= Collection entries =

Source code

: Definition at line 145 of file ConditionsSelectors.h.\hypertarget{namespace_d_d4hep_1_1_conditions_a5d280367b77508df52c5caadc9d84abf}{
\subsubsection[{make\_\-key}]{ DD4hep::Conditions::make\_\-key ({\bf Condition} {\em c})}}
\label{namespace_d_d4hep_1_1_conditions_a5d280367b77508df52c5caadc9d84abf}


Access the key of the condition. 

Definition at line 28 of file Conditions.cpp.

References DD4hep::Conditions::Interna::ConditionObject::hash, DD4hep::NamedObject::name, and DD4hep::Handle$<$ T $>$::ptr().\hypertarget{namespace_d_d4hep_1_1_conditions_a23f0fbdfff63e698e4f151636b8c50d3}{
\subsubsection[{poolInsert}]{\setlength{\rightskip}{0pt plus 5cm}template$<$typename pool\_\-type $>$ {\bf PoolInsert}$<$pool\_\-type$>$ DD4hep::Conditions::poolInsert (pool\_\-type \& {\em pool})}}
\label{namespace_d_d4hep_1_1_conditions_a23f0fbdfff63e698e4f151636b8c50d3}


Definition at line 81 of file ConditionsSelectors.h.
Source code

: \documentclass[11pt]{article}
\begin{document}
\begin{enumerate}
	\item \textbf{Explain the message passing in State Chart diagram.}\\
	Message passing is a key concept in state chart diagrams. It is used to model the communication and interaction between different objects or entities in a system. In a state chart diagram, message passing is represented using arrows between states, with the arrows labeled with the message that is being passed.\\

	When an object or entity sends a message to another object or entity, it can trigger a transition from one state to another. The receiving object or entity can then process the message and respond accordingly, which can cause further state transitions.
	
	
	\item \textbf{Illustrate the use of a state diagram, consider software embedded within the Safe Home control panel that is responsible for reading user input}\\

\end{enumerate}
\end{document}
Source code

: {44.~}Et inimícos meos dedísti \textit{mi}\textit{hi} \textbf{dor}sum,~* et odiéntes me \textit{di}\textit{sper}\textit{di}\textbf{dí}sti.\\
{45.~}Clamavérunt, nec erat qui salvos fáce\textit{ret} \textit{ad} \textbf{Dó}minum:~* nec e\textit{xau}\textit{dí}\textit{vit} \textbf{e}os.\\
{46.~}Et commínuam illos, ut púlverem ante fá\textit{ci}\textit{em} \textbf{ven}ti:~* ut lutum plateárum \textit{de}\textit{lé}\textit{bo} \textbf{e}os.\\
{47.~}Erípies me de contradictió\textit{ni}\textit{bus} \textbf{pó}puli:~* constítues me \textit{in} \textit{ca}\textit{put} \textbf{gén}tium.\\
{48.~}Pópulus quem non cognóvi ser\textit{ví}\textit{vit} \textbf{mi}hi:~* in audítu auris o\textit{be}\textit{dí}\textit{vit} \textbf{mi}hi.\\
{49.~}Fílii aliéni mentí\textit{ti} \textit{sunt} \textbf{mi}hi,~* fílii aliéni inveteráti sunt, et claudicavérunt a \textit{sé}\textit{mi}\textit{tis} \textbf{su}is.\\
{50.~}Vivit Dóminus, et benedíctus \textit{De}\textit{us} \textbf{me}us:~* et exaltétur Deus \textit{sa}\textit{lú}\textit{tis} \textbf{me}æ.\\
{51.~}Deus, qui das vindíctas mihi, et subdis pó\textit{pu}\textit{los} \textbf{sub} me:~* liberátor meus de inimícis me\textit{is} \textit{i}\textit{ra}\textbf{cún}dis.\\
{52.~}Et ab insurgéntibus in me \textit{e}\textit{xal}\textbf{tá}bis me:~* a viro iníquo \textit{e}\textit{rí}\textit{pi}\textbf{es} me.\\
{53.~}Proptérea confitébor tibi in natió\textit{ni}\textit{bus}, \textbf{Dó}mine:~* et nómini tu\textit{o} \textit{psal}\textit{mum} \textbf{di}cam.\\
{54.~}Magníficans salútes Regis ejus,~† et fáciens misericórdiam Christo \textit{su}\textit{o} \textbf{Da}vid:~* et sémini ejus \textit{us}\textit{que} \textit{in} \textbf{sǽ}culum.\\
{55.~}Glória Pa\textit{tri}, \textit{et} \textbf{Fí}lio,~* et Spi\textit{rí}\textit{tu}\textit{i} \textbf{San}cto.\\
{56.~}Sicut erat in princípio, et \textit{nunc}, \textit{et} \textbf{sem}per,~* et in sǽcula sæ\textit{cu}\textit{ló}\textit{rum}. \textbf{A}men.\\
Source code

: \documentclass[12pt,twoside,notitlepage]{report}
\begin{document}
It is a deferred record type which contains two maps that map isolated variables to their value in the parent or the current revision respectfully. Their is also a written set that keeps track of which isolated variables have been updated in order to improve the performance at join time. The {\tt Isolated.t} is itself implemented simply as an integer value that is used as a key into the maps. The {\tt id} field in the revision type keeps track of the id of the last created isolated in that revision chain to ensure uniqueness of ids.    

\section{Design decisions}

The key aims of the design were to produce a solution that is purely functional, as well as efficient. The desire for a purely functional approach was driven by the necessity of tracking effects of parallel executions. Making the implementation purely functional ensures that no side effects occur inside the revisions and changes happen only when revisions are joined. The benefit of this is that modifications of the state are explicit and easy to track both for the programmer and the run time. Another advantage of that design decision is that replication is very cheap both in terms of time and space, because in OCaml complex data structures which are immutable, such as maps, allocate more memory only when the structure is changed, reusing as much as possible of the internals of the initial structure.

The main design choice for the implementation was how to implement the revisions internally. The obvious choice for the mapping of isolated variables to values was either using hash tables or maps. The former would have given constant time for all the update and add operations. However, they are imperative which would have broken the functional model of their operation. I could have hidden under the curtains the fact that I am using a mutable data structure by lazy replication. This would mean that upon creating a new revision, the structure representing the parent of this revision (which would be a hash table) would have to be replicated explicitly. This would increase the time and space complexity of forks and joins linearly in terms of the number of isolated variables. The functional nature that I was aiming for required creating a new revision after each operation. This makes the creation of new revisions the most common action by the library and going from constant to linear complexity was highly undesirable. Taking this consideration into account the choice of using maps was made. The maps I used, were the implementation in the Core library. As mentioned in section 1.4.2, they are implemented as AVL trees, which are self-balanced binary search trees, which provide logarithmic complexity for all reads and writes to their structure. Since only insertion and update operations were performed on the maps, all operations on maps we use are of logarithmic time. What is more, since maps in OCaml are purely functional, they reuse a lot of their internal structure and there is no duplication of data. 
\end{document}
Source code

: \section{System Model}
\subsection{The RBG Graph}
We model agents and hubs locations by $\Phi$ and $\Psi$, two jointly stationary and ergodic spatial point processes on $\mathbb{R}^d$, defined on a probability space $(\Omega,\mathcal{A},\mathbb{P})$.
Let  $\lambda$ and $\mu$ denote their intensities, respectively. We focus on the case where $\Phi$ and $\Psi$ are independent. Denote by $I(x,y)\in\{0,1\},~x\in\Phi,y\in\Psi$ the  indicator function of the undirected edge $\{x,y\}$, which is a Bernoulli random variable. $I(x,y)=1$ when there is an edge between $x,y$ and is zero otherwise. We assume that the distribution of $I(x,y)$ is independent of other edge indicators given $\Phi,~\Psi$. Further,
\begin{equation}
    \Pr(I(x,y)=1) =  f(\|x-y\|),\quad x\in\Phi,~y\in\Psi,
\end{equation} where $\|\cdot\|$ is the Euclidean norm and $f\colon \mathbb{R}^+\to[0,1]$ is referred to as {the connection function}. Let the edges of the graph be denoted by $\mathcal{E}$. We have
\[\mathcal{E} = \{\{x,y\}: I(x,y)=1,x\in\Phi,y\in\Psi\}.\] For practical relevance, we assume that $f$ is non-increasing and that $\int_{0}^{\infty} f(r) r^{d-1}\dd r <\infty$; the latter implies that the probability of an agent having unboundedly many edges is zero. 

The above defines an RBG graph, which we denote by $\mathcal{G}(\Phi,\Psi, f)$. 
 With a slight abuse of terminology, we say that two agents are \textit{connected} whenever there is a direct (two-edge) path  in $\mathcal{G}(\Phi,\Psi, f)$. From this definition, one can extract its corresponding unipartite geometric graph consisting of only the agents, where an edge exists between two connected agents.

= What to do =
If a line falls between the first line of the entries and the line containing "Message passing is a", or is one of those two, restate it word for word; leave all other lines out.

= Solution =
Source code

: Definition at line 145 of file ConditionsSelectors.h.\hypertarget{namespace_d_d4hep_1_1_conditions_a5d280367b77508df52c5caadc9d84abf}{
\subsubsection[{make\_\-key}]{ DD4hep::Conditions::make\_\-key ({\bf Condition} {\em c})}}
\label{namespace_d_d4hep_1_1_conditions_a5d280367b77508df52c5caadc9d84abf}


Access the key of the condition. 

Definition at line 28 of file Conditions.cpp.

References DD4hep::Conditions::Interna::ConditionObject::hash, DD4hep::NamedObject::name, and DD4hep::Handle$<$ T $>$::ptr().\hypertarget{namespace_d_d4hep_1_1_conditions_a23f0fbdfff63e698e4f151636b8c50d3}{
\subsubsection[{poolInsert}]{\setlength{\rightskip}{0pt plus 5cm}template$<$typename pool\_\-type $>$ {\bf PoolInsert}$<$pool\_\-type$>$ DD4hep::Conditions::poolInsert (pool\_\-type \& {\em pool})}}
\label{namespace_d_d4hep_1_1_conditions_a23f0fbdfff63e698e4f151636b8c50d3}


Definition at line 81 of file ConditionsSelectors.h.
Source code

: \documentclass[11pt]{article}
\begin{document}
\begin{enumerate}
	\item \textbf{Explain the message passing in State Chart diagram.}\\
	Message passing is a key concept in state chart diagrams. It is used to model the communication and interaction between different objects or entities in a system. In a state chart diagram, message passing is represented using arrows between states, with the arrows labeled with the message that is being passed.\\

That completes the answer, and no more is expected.